Rendered images with source text
---------------
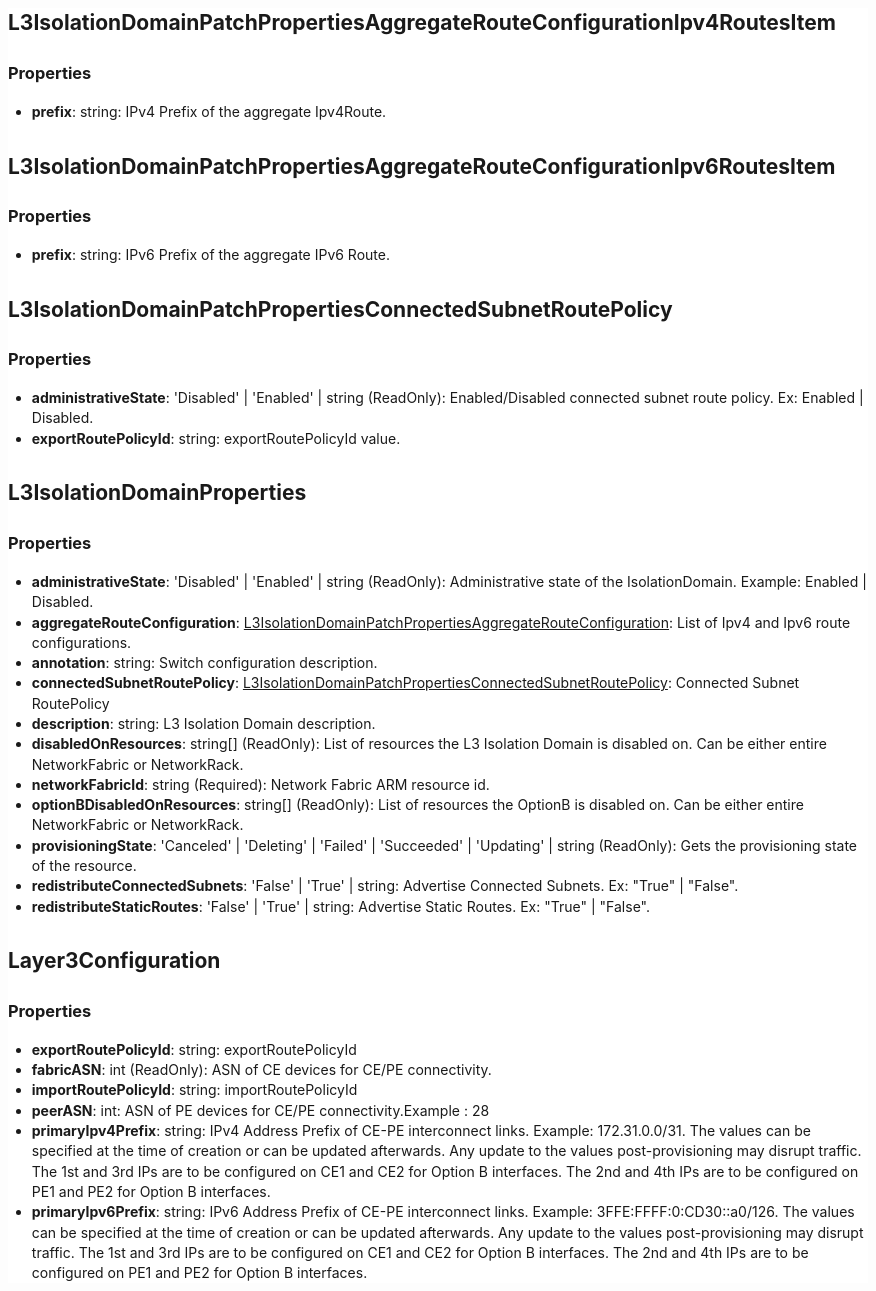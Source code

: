 ## L3IsolationDomainPatchPropertiesAggregateRouteConfigurationIpv4RoutesItem
### Properties
* **prefix**: string: IPv4 Prefix of the aggregate Ipv4Route.

## L3IsolationDomainPatchPropertiesAggregateRouteConfigurationIpv6RoutesItem
### Properties
* **prefix**: string: IPv6 Prefix of the aggregate IPv6 Route.

## L3IsolationDomainPatchPropertiesConnectedSubnetRoutePolicy
### Properties
* **administrativeState**: 'Disabled' | 'Enabled' | string (ReadOnly): Enabled/Disabled connected subnet route policy. Ex: Enabled | Disabled.
* **exportRoutePolicyId**: string: exportRoutePolicyId value.

## L3IsolationDomainProperties
### Properties
* **administrativeState**: 'Disabled' | 'Enabled' | string (ReadOnly): Administrative state of the IsolationDomain. Example: Enabled | Disabled.
* **aggregateRouteConfiguration**: [L3IsolationDomainPatchPropertiesAggregateRouteConfiguration](#l3isolationdomainpatchpropertiesaggregaterouteconfiguration): List of Ipv4 and Ipv6 route configurations.
* **annotation**: string: Switch configuration description.
* **connectedSubnetRoutePolicy**: [L3IsolationDomainPatchPropertiesConnectedSubnetRoutePolicy](#l3isolationdomainpatchpropertiesconnectedsubnetroutepolicy): Connected Subnet RoutePolicy
* **description**: string: L3 Isolation Domain description.
* **disabledOnResources**: string[] (ReadOnly): List of resources the L3 Isolation Domain is disabled on. Can be either entire NetworkFabric or NetworkRack.
* **networkFabricId**: string (Required): Network Fabric ARM resource id.
* **optionBDisabledOnResources**: string[] (ReadOnly): List of resources the OptionB is disabled on. Can be either entire NetworkFabric or NetworkRack.
* **provisioningState**: 'Canceled' | 'Deleting' | 'Failed' | 'Succeeded' | 'Updating' | string (ReadOnly): Gets the provisioning state of the resource.
* **redistributeConnectedSubnets**: 'False' | 'True' | string: Advertise Connected Subnets. Ex: "True" | "False".
* **redistributeStaticRoutes**: 'False' | 'True' | string: Advertise Static Routes. Ex: "True" | "False".

## Layer3Configuration
### Properties
* **exportRoutePolicyId**: string: exportRoutePolicyId
* **fabricASN**: int (ReadOnly): ASN of CE devices for CE/PE connectivity.
* **importRoutePolicyId**: string: importRoutePolicyId
* **peerASN**: int: ASN of PE devices for CE/PE connectivity.Example : 28
* **primaryIpv4Prefix**: string: IPv4 Address Prefix of CE-PE interconnect links. Example: 172.31.0.0/31. The values can be specified at the time of creation or can be updated afterwards. Any update to the values post-provisioning may disrupt traffic. The 1st and 3rd IPs are to be configured on CE1 and CE2 for Option B interfaces. The 2nd and 4th IPs are to be configured on PE1 and PE2 for Option B interfaces.
* **primaryIpv6Prefix**: string: IPv6 Address Prefix of CE-PE interconnect links. Example: 3FFE:FFFF:0:CD30::a0/126. The values can be specified at the time of creation or can be updated afterwards. Any update to the values post-provisioning may disrupt traffic. The 1st and 3rd IPs are to be configured on CE1 and CE2 for Option B interfaces. The 2nd and 4th IPs are to be configured on PE1 and PE2 for Option B interfaces.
---------------
## Requirement
What is needed is an exact copy of the lines from the beginning of the data through the line containing "ARM resource id.", both included, without any pictures.

## Response
Source code

: ## L3IsolationDomainPatchPropertiesAggregateRouteConfigurationIpv4RoutesItem
### Properties
* **prefix**: string: IPv4 Prefix of the aggregate Ipv4Route.

## L3IsolationDomainPatchPropertiesAggregateRouteConfigurationIpv6RoutesItem
### Properties
* **prefix**: string: IPv6 Prefix of the aggregate IPv6 Route.

## L3IsolationDomainPatchPropertiesConnectedSubnetRoutePolicy
### Properties
* **administrativeState**: 'Disabled' | 'Enabled' | string (ReadOnly): Enabled/Disabled connected subnet route policy. Ex: Enabled | Disabled.
* **exportRoutePolicyId**: string: exportRoutePolicyId value.

## L3IsolationDomainProperties
### Properties
* **administrativeState**: 'Disabled' | 'Enabled' | string (ReadOnly): Administrative state of the IsolationDomain. Example: Enabled | Disabled.
* **aggregateRouteConfiguration**: [L3IsolationDomainPatchPropertiesAggregateRouteConfiguration](#l3isolationdomainpatchpropertiesaggregaterouteconfiguration): List of Ipv4 and Ipv6 route configurations.
* **annotation**: string: Switch configuration description.
* **connectedSubnetRoutePolicy**: [L3IsolationDomainPatchPropertiesConnectedSubnetRoutePolicy](#l3isolationdomainpatchpropertiesconnectedsubnetroutepolicy): Connected Subnet RoutePolicy
* **description**: string: L3 Isolation Domain description.
* **disabledOnResources**: string[] (ReadOnly): List of resources the L3 Isolation Domain is disabled on. Can be either entire NetworkFabric or NetworkRack.
* **networkFabricId**: string (Required): Network Fabric ARM resource id.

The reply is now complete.